Problem details → Where the data below has the string "documentation", return the whole line.

(Saved entries)
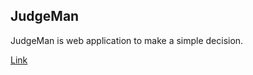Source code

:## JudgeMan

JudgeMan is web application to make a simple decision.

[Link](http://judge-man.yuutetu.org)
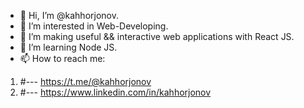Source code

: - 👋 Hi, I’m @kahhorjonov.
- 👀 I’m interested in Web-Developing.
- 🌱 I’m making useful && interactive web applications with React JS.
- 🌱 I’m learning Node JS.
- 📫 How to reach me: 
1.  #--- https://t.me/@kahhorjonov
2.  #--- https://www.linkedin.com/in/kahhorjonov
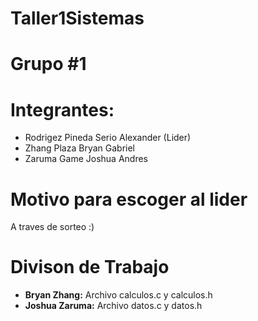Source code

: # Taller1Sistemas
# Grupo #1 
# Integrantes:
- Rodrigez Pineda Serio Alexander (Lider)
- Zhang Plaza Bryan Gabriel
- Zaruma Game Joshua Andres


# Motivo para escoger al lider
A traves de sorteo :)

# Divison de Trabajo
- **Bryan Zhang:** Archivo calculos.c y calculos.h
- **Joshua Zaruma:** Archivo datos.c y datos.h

==

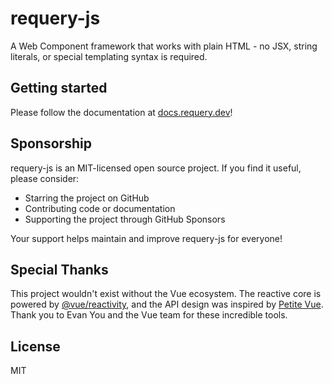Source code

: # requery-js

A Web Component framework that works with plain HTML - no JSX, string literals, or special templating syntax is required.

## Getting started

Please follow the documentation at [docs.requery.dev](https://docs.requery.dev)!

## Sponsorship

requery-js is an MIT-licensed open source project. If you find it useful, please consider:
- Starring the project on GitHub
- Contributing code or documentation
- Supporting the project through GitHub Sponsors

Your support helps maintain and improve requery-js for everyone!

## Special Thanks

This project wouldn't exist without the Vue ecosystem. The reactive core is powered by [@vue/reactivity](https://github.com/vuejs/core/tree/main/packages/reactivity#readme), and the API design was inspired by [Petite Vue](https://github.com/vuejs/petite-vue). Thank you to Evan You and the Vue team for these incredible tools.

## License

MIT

* * *

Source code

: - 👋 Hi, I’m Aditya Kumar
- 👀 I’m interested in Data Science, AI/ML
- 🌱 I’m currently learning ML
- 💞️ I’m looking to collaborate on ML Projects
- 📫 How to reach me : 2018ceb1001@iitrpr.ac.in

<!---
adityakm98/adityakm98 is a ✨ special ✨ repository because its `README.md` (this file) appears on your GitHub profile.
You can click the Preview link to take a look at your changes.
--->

Answer box →
Please follow the documentation at [docs.requery.dev](https://docs.requery.dev)!
- Contributing code or documentation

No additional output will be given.